El vicepresidente de Kennedy, Lyndon B. Johnson, arrastraba va­rias aventuras extraconyugales cuando llegó a la presidencia. La más conocida de ellas fue su relación con Madeleine Brown, una belleza texana que cono­ció en 1948 en Dallas. En 1963, cuando Johnson accedió a la Casa Blanca, Hoover le sugirió que poseía información sobre sus contactos con la mafia texana y le hizo pensar que tenía in­dicios que demostraban la complicidad de Johnson con los or­ganizadores del asesinato de Kennedy: un personaje vinculado a los dos principales protagonistas de ese episodio -el presunto asesino, Lee Harvey Oswald, y el supuesto vengador Jack Ruby- era Madeleine Brown, una habitante de Dallas que, según afirmaba, había sido amante de Lyndon Johnson durante 21 años. Rastreando en el pasado de Richard Nixon, Hoover había descu­bierto una relación que mantuvo Nixon -cuando era vicepresi­dente- con una azafata de Hong Kong, Marianna Lu. Pero, además, también poseía una nutrida documentación sobre los vínculos de Nixon con la mafia de Las Vegas y Chicago, y con los transportistas de Jimmy Hoffa, que financiaban sus campañas electorales. Hoover sabía igualmente que Nixon había supervisado el primer complot para asesinar a Fidel Castro, urdido por la CIA con ayuda de la mafia durante el último año de la presidencia de Eisenhower, como confirmó en 1975 el Informe del Comité de Inteligencia del Senado. En sentido inverso, la Casa Blanca también apelaba con fre­cuencia a los servicios indecentes del FBI, según la investiga­ción realizada en 1975 por una comisión del Senado. Gracias a ese verdadero proceso póstumo de Hoover, se pudo saber que en 1940, Franklin Roosevelt pidió al FBI que vigilara a los partidarios del coronel Charles Lindbergh, adversario de la entrada en guerra de Estados Unidos junto a los aliados. Harry Truman, por su parte, exigía ser infor­mado de los chismes más sabrosos que cir­culaban en el mundo político de Washington. Dwight Eisenhower -acaso el más serio en ese sentido- había pedido información de­tallada sobre la actividad de todos los políti­cos que se oponían a su política de integración racial.
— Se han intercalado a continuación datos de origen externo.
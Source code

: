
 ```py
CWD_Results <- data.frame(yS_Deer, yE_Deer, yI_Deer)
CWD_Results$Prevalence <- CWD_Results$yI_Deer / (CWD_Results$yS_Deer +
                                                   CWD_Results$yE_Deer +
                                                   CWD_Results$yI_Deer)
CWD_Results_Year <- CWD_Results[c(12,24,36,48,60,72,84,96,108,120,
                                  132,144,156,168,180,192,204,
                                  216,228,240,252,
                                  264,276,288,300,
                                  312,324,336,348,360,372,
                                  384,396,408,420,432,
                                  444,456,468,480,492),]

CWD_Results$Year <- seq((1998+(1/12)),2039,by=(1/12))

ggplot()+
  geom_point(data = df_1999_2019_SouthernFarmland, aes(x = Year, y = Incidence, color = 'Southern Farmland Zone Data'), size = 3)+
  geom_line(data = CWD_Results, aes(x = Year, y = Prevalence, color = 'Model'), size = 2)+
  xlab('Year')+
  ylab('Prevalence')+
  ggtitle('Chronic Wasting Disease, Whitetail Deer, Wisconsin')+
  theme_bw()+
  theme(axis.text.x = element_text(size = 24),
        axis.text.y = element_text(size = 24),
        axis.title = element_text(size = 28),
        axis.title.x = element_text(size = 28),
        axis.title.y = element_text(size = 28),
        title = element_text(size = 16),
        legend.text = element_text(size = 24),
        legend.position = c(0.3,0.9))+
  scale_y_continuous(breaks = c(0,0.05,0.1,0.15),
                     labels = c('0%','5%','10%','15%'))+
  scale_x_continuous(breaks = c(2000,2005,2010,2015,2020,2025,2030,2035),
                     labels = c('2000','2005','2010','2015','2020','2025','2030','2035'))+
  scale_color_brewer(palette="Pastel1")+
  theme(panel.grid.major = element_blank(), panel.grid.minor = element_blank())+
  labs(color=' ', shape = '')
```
Robert Kennedy, brazo derecho de su hermano John, había au­torizado por escrito la vigilancia telefónica del pastor Martin Luther King y de ciertos periodistas.
Lyndon B. Johnnson también ordenó la vigilancia telefónica del senador republicano Barry Goldwater -su adversario en la elec­ción presidencial de 1964- y de los periodistas más hostiles a la escalada norteamericana en Vietnam, en particular el presen­tador de televisión Walter Cronkite y el célebre comentarista del "New York Times", Joseph Kraft. Richard Nixon intentó apelar al FBI durante el escándalo de Watergate, que estalló poco después de la muerte de Hoover, pero no obtuvo la ayuda que deseaba. Ese sórdido episodio, que finalmente obligó a Nixon a dejar la Casa Blanca en condi­ciones humillantes, también devoró a Patrick Grey, el sucesor de Hoover. El nuevo director del FBI fue incapaz de manejar su primera crisis política con la destreza que había demostrado Hoover durante 48 años para sobrevivir al frente de la organiza­ción más poderosa de Estados Unidos.